> REQUIREMENT: Down to the last line, retype each line of the entries exactly, starting with the one that contains "例：mkdir -p/tmp/japan/hanmeimei".
- - - -
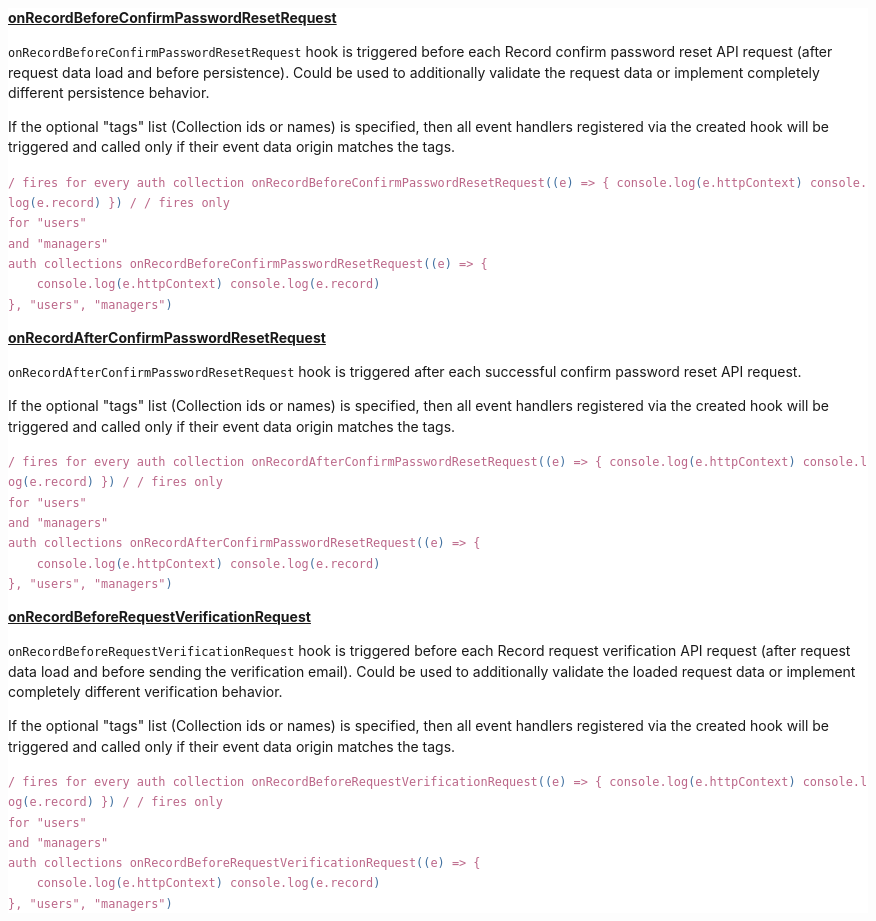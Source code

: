  **[onRecordBeforeConfirmPasswordResetRequest](./js-event-hooks.md#onrecordbeforeconfirmpasswordresetrequest)**

`onRecordBeforeConfirmPasswordResetRequest` hook is triggered before each Record confirm password reset API request (after request data load and before persistence). Could be used to additionally validate the request data or implement completely different persistence behavior. 

If the optional "tags" list (Collection ids or names) is specified, then all event handlers registered via the created hook will be triggered and called only if their event data origin matches the tags. 

```javascript
/ fires for every auth collection onRecordBeforeConfirmPasswordResetRequest((e) => { console.log(e.httpContext) console.log(e.record) }) / / fires only
for "users"
and "managers"
auth collections onRecordBeforeConfirmPasswordResetRequest((e) => {
    console.log(e.httpContext) console.log(e.record)
}, "users", "managers")
```

 **[onRecordAfterConfirmPasswordResetRequest](./js-event-hooks.md#onrecordafterconfirmpasswordresetrequest)**

`onRecordAfterConfirmPasswordResetRequest` hook is triggered after each successful confirm password reset API request. 

If the optional "tags" list (Collection ids or names) is specified, then all event handlers registered via the created hook will be triggered and called only if their event data origin matches the tags. 

```javascript
/ fires for every auth collection onRecordAfterConfirmPasswordResetRequest((e) => { console.log(e.httpContext) console.log(e.record) }) / / fires only
for "users"
and "managers"
auth collections onRecordAfterConfirmPasswordResetRequest((e) => {
    console.log(e.httpContext) console.log(e.record)
}, "users", "managers")
```

 **[onRecordBeforeRequestVerificationRequest](./js-event-hooks.md#onrecordbeforerequestverificationrequest)**

`onRecordBeforeRequestVerificationRequest` hook is triggered before each Record request verification API request (after request data load and before sending the verification email). Could be used to additionally validate the loaded request data or implement completely different verification behavior. 

If the optional "tags" list (Collection ids or names) is specified, then all event handlers registered via the created hook will be triggered and called only if their event data origin matches the tags. 

```javascript
/ fires for every auth collection onRecordBeforeRequestVerificationRequest((e) => { console.log(e.httpContext) console.log(e.record) }) / / fires only
for "users"
and "managers"
auth collections onRecordBeforeRequestVerificationRequest((e) => {
    console.log(e.httpContext) console.log(e.record)
}, "users", "managers")
```
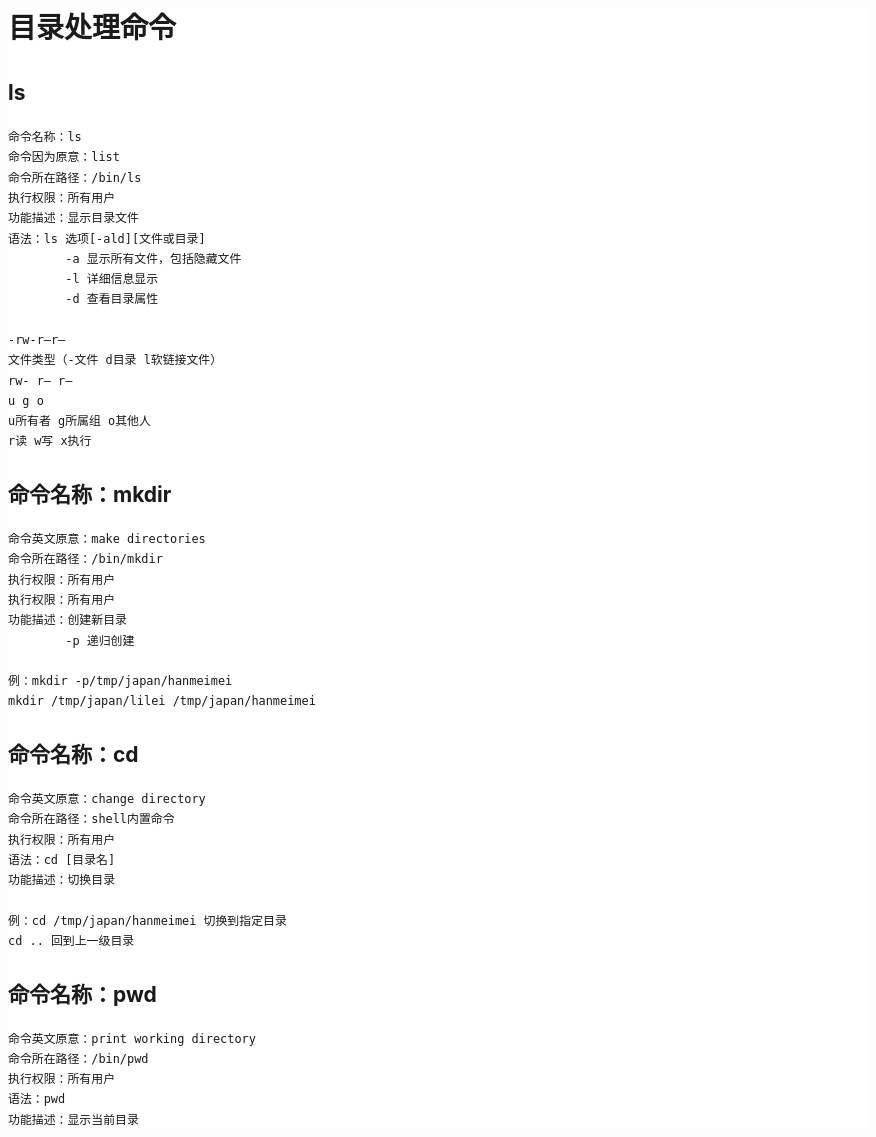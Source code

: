 # 目录处理命令
## ls

    命令名称：ls
    命令因为原意：list
    命令所在路径：/bin/ls
    执行权限：所有用户
    功能描述：显示目录文件
    语法：ls 选项[-ald][文件或目录]
            -a 显示所有文件，包括隐藏文件
            -l 详细信息显示
            -d 查看目录属性

    -rw-r–r–
    文件类型（-文件 d目录 l软链接文件）
    rw- r– r–
    u g o
    u所有者 g所属组 o其他人
    r读 w写 x执行

## 命令名称：mkdir

    命令英文原意：make directories
    命令所在路径：/bin/mkdir
    执行权限：所有用户
    执行权限：所有用户
    功能描述：创建新目录
            -p 递归创建

    例：mkdir -p/tmp/japan/hanmeimei
    mkdir /tmp/japan/lilei /tmp/japan/hanmeimei

## 命令名称：cd

    命令英文原意：change directory
    命令所在路径：shell内置命令
    执行权限：所有用户
    语法：cd [目录名]
    功能描述：切换目录

    例：cd /tmp/japan/hanmeimei 切换到指定目录
    cd .. 回到上一级目录

## 命令名称：pwd

    命令英文原意：print working directory
    命令所在路径：/bin/pwd
    执行权限：所有用户
    语法：pwd
    功能描述：显示当前目录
- - - -
> SOLUTION BELOW:
    例：mkdir -p/tmp/japan/hanmeimei
    mkdir /tmp/japan/lilei /tmp/japan/hanmeimei

## 命令名称：cd

    命令英文原意：change directory
    命令所在路径：shell内置命令
    执行权限：所有用户
    语法：cd [目录名]
    功能描述：切换目录

    例：cd /tmp/japan/hanmeimei 切换到指定目录
    cd .. 回到上一级目录

## 命令名称：pwd

    命令英文原意：print working directory
    命令所在路径：/bin/pwd
    执行权限：所有用户
    语法：pwd
    功能描述：显示当前目录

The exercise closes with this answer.